Mistaken self, a novel model that links microbial infections with myelin-directed autoimmunity in multiple sclerosis

Abstract

Several findings indicate that infectious events play a role in the pathogenesis of multiple sclerosis (MS). At the same time, T-cell autoimmunity to myelin antigens is widely believed to be crucial to the development of MS lesions. Several mechanisms have been put forward to explain the presumed link between microbial infections and myelin-directed autoimmunity. These include molecular mimicry, bystander activation including epitope spreading and superantigenic activation of T cells. Evidence that either one of these mechanisms actually occurs in MS patients, however, is still weak. Also, none of the above mechanisms explain why MS is unique to humans. We propose an alternative link between microbial infection and myelin autoimmunity, which we refer to as ‘mistaken self’. In this mechanism, peripheral microbial infections of lymphoid cells prime the human T-cell repertoire not only to microbial antigens but also to the stress protein alpha B-crystallin that is expressed de novo in infected lymphoid cells.
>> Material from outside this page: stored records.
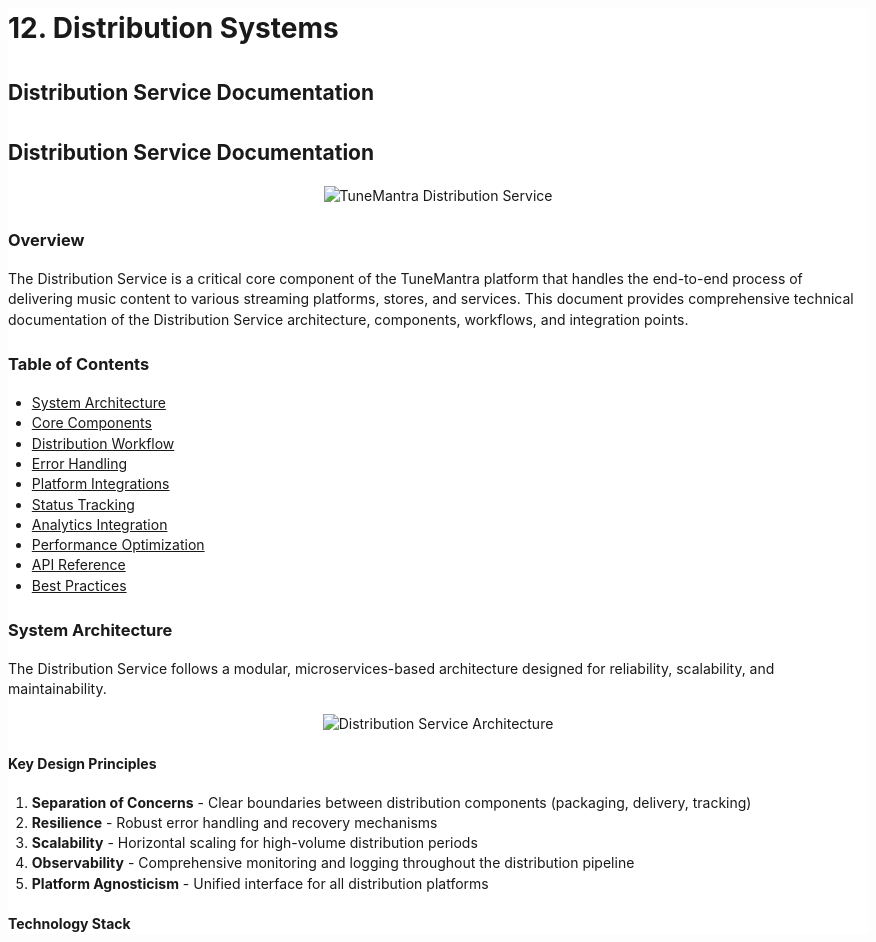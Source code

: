 # 12. Distribution Systems

## Distribution Service Documentation

## Distribution Service Documentation

<div align="center">
  <img src="../../diagrams/distribution-service-header.svg" alt="TuneMantra Distribution Service" width="800"/>
</div>

### Overview

The Distribution Service is a critical core component of the TuneMantra platform that handles the end-to-end process of delivering music content to various streaming platforms, stores, and services. This document provides comprehensive technical documentation of the Distribution Service architecture, components, workflows, and integration points.

### Table of Contents

- [System Architecture](#system-architecture)
- [Core Components](#core-components)
- [Distribution Workflow](#distribution-workflow)
- [Error Handling](#error-handling)
- [Platform Integrations](#platform-integrations)
- [Status Tracking](#status-tracking)
- [Analytics Integration](#analytics-integration)
- [Performance Optimization](#performance-optimization)
- [API Reference](#api-reference)
- [Best Practices](#best-practices)

### System Architecture

The Distribution Service follows a modular, microservices-based architecture designed for reliability, scalability, and maintainability.

<div align="center">
  <img src="../../diagrams/distribution-architecture.svg" alt="Distribution Service Architecture" width="700"/>
</div>

#### Key Design Principles

1. **Separation of Concerns** - Clear boundaries between distribution components (packaging, delivery, tracking)
2. **Resilience** - Robust error handling and recovery mechanisms
3. **Scalability** - Horizontal scaling for high-volume distribution periods
4. **Observability** - Comprehensive monitoring and logging throughout the distribution pipeline
5. **Platform Agnosticism** - Unified interface for all distribution platforms

#### Technology Stack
Subsequently, stress-induced accumulation of this self antigen in oligodendocytes/myelin can provoke pro-inflammatory responses as the recruited memory T-cell repertoire then mistakes the self protein for a microbial antigen. In this paper we review the currently available evidence that ‘mistaken self’ centering on alpha B-crystallin represents a powerful source of anti-myelin autoimmunity in a way that is unique to humans.